Solzhenitsyn and Bykov. I’m not making this comparison up, nor am I being ironic in the slightest. It’s a fascinating phenomenon. I have attended hundreds of play openings with authors in the house over the last two decades. I have seen people murmur at the sight of Tom Stoppard. But I have only seen Solzhenitsyn and Bykov honored with ovations before the performance began.
I could be ironic, even sarcastic, here, and add that there was a certain logic to this, since in both cases the applause made more sense beforehand than afterward. But let me hold off on that and stay serious for a moment.
Bykov is a protean figure who has established his star status with opinionated journalism, serious literary and film criticism, witty television appearances, award-winning novels and more. All of this gives reason for the public’s affection for the writer, but none of it explains it.
The true source of Bykov’s celebrity is the ongoing Poet and Citizen satirical project he has worked on with the actor Mikhail Yefremov. It began on the Dozhd television channel, but moved to the Internet when the channel took umbrage either at the content or the form of Bykov’s satires. They are based on the characters and language of classical Russian poetry, but they stick pins in the gassy balloons holding many Russian political figures aloft, including President Dmitry Medvedev and Prime Minister Vladimir Putin.
A video called “The Arab Variant” posted on YouTube in late February has garnered over 680,000 views.
These two-minute satires are essentially everything that “The Bear” is not, at least in the production by Iosif Raikhelgauz. Economy, rhythm, pungency, clarity of thought and daring — all words describing Bykov’s poetry — have virtually nothing to do with the performance of “The Bear.” This lumbering, lethargic piece leans on more pop cliches than an MTV “newscast.”
Bykov tells the story of a family that learns one day that a bear has spontaneously combusted into life in their bathtub. They first consider getting rid of it, but that quickly proves impossible. The bear is declared a state monument, the man of the house is honored with a position in the Academy of Sciences, his daughter becomes a pop star, his wife, after doing the A-list party circuit, apparently joins the police department, and the two-headed figure of Putin-Medvedev drops by to declare that this miracle was made possible “thanks to the return of freedom in our country.”
The problem is that the story is patently predictable. The final moments, in which Alexei Tregubov’s set design tosses out a big surprise, provide a legitimately chilling moment, but this comes three hours too late. Almost everything else — the cute though annoying FSB agents, the TV mogul who gets caught stealing his company’s profits and an eager but stupid pack of journalists — is all conceived and executed on a ho-hum level.
Raikhelgauz runs the entire production at the theatrical equivalent of a plodding 30 kilometers an hour, rarely, if ever, speeding up, slowing down, or making turns. The actors seem almost uninterested in what they are doing.

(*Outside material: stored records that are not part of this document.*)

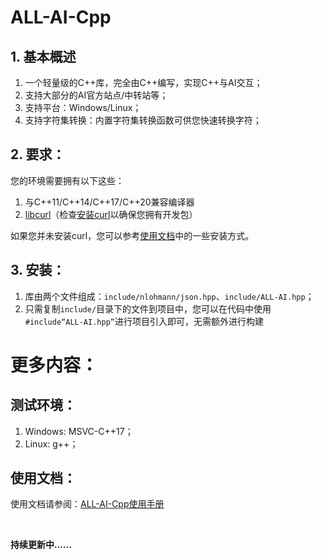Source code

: # ALL-AI-Cpp

## 1. 基本概述

1. 一个轻量级的C++库，完全由C++编写，实现C++与AI交互；
2. 支持大部分的AI官方站点/中转站等； 
3. 支持平台：Windows/Linux；
4. 支持字符集转换：内置字符集转换函数可供您快速转换字符；

## 2. 要求：

您的环境需要拥有以下这些：
1. 与C++11/C++14/C++17/C++20兼容编译器
2. [libcurl](https://curl.se/libcurl/)（检查[安装curl](https://everything.curl.dev/get)以确保您拥有开发包）

如果您并未安装curl，您可以参考[使用文档](https://ai-cpp-docsify.cpluscottage.top/)中的一些安装方式。

## 3. 安装：

1. 库由两个文件组成：`include/nlohmann/json.hpp`、`include/ALL-AI.hpp`；
2. 只需复制`include/`目录下的文件到项目中，您可以在代码中使用`#include“ALL-AI.hpp”`进行项目引入即可，无需额外进行构建

# 更多内容：

## 测试环境：
1. Windows: MSVC-C++17；
2. Linux:  g++；

## 使用文档：

使用文档请参阅：[ALL-AI-Cpp使用手册](https://ai-cpp-docsify.cpluscottage.top/)

<br>

**持续更新中......**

Lines are tossed off lazily, punch lines are swallowed, scenes rarely seem to flow one into the next, but rather attempt to start the show up all over again from scratch each time.
It is not a compelling sight.
Bykov, to his credit, clearly had a fine time watching the show unfold. He wore a big, happy grin that almost never left his face. Maybe he knew something that I didn’t. Perhaps he was looking past the empirical evidence in front of him and was seeing the play he wanted to see in his head.
For my part, I came home, fired up my computer and watched “The Arab Variant” for the umpteenth time. Now that is wit, literature and politics on the highest level.